I wish I could see her now and tell her what she did for me.  I can't even remember her first name and she was only there that one year.  But she gave me permission to be creative and told me I was good at it.  And she nurtured it when I needed it most.  When my parents didn't have the ability to nurture.  I know where I came from now.  And yes, it's a very emotional place and I definitely got my mental illness from her.  But I got my empathy and compassion from her.  I got my love of animals and need to help others from her.  I got my love of reading and writing from her.  But unfortunately, she's still sixteen letting go of a baby she couldn't raise and I was thirty three when I met her with a two year old.  But I know I'm not "Too Sensitive" anymore and I'll slap those words right out of your mouth if you say it about my kids.  No one took up for me as a child, but I will take up for them.  But they're cut from the same cloth.  They might have gotten my bipolar disease, but they are also compassionate, empathetic, loving  and sensitive and no one can tell me this world doesn't need more of that in this world.  Before I was ever diagnosed as having bipolar disorder I had a therapist tell me that she thought it was wonderful that I was so sensitive.  She told me the world would be a much better place with more sensitive people.  And like Ms.
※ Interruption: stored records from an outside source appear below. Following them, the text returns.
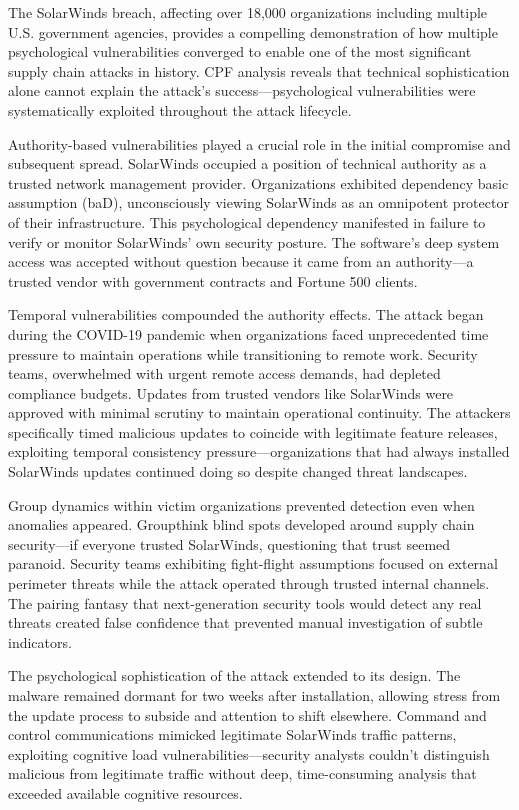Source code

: \documentclass[11pt,a4paper]{article}
\begin{document}
The SolarWinds breach, affecting over 18,000 organizations including multiple U.S. government agencies, provides a compelling demonstration of how multiple psychological vulnerabilities converged to enable one of the most significant supply chain attacks in history. CPF analysis reveals that technical sophistication alone cannot explain the attack's success—psychological vulnerabilities were systematically exploited throughout the attack lifecycle.

Authority-based vulnerabilities played a crucial role in the initial compromise and subsequent spread. SolarWinds occupied a position of technical authority as a trusted network management provider. Organizations exhibited dependency basic assumption (baD), unconsciously viewing SolarWinds as an omnipotent protector of their infrastructure. This psychological dependency manifested in failure to verify or monitor SolarWinds' own security posture. The software's deep system access was accepted without question because it came from an authority—a trusted vendor with government contracts and Fortune 500 clients.

Temporal vulnerabilities compounded the authority effects. The attack began during the COVID-19 pandemic when organizations faced unprecedented time pressure to maintain operations while transitioning to remote work. Security teams, overwhelmed with urgent remote access demands, had depleted compliance budgets. Updates from trusted vendors like SolarWinds were approved with minimal scrutiny to maintain operational continuity. The attackers specifically timed malicious updates to coincide with legitimate feature releases, exploiting temporal consistency pressure—organizations that had always installed SolarWinds updates continued doing so despite changed threat landscapes.

Group dynamics within victim organizations prevented detection even when anomalies appeared. Groupthink blind spots developed around supply chain security—if everyone trusted SolarWinds, questioning that trust seemed paranoid. Security teams exhibiting fight-flight assumptions focused on external perimeter threats while the attack operated through trusted internal channels. The pairing fantasy that next-generation security tools would detect any real threats created false confidence that prevented manual investigation of subtle indicators.

The psychological sophistication of the attack extended to its design. The malware remained dormant for two weeks after installation, allowing stress from the update process to subside and attention to shift elsewhere. Command and control communications mimicked legitimate SolarWinds traffic patterns, exploiting cognitive load vulnerabilities—security analysts couldn't distinguish malicious from legitimate traffic without deep, time-consuming analysis that exceeded available cognitive resources.
\end{document}
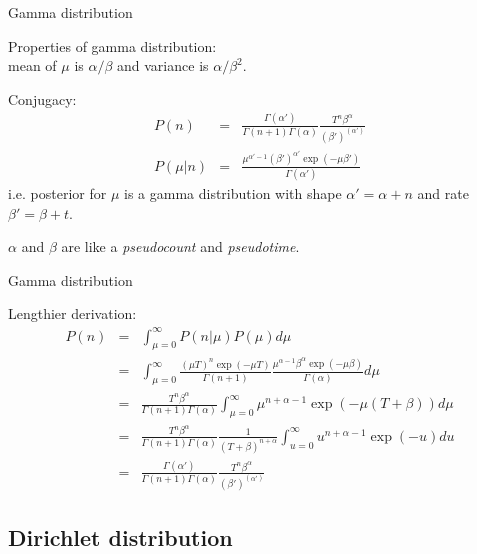 \documentclass{beamer}
\begin{document}
\begin{frame}{Gamma distribution}

\itemb
 \item Properties of gamma distribution: \\ mean of $\mu$ is $\alpha/\beta$ and variance is $\alpha/\beta^2$.
 \item Conjugacy:
\begin{eqnarray*}
P(n) & = & \frac{\Gamma(\alpha')}{\Gamma(n+1)\Gamma(\alpha)} \frac{T^n \beta^\alpha}{(\beta')^{(\alpha')}} \\
P(\mu|n) & = & \frac{\mu^{\alpha'-1} (\beta')^{\alpha'} \exp(-\mu \beta')}{\Gamma(\alpha')}
\end{eqnarray*}
i.e. posterior for $\mu$ is a gamma distribution with shape $\alpha' = \alpha + n$ and rate $\beta' = \beta + t$.
\item $\alpha$ and $\beta$ are like a {\em pseudocount} and {\em pseudotime}.
\iteme


\end{frame}


\begin{frame}{Gamma distribution}

\itemb
 \item Lengthier derivation:
\begin{eqnarray*}
P(n) & = & \int_{\mu=0}^\infty P(n|\mu) P(\mu) d\mu \\
& = & \int_{\mu=0}^\infty \frac{(\mu T)^n \exp(-\mu T)}{\Gamma(n+1)} \frac{\mu^{\alpha-1} \beta^\alpha \exp(-\mu \beta)}{\Gamma(\alpha)} d\mu \\
& = & \frac{T^n \beta^\alpha}{\Gamma(n+1)\Gamma(\alpha)} \int_{\mu=0}^\infty \mu^{n+\alpha-1} \exp(-\mu (T+\beta)) d\mu \\
& = & \frac{T^n \beta^\alpha}{\Gamma(n+1)\Gamma(\alpha)} \frac{1}{(T+\beta)^{n+\alpha}} \int_{u=0}^\infty u^{n+\alpha-1} \exp(-u) du \\
& = & \frac{\Gamma(\alpha')}{\Gamma(n+1)\Gamma(\alpha)} \frac{T^n \beta^\alpha}{(\beta')^{(\alpha')}}
\end{eqnarray*}
\iteme

\end{frame}

\subsection{Dirichlet distribution}
\end{document}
Johnson, she made me feel special again, able to hold my head up through the shame of mental illness and realize that there were some things that were good about being bipolar.  Being sensitive is one of them.  I can read the emotions of a room in five seconds flat when I enter it.  It's how I survived, "Don't upset your father," as a child.  So thank you Ms. Johnson.  I know you had to drive probably an hour in rush hour traffic to get to Holiday Hills Elementary School but for that one year, you made a huge difference in my life.  You're one of the many reasons I'm here today to write this.  I'm sure you had an impact on plenty of students.  And thanks for getting that staple out of my finger!

H.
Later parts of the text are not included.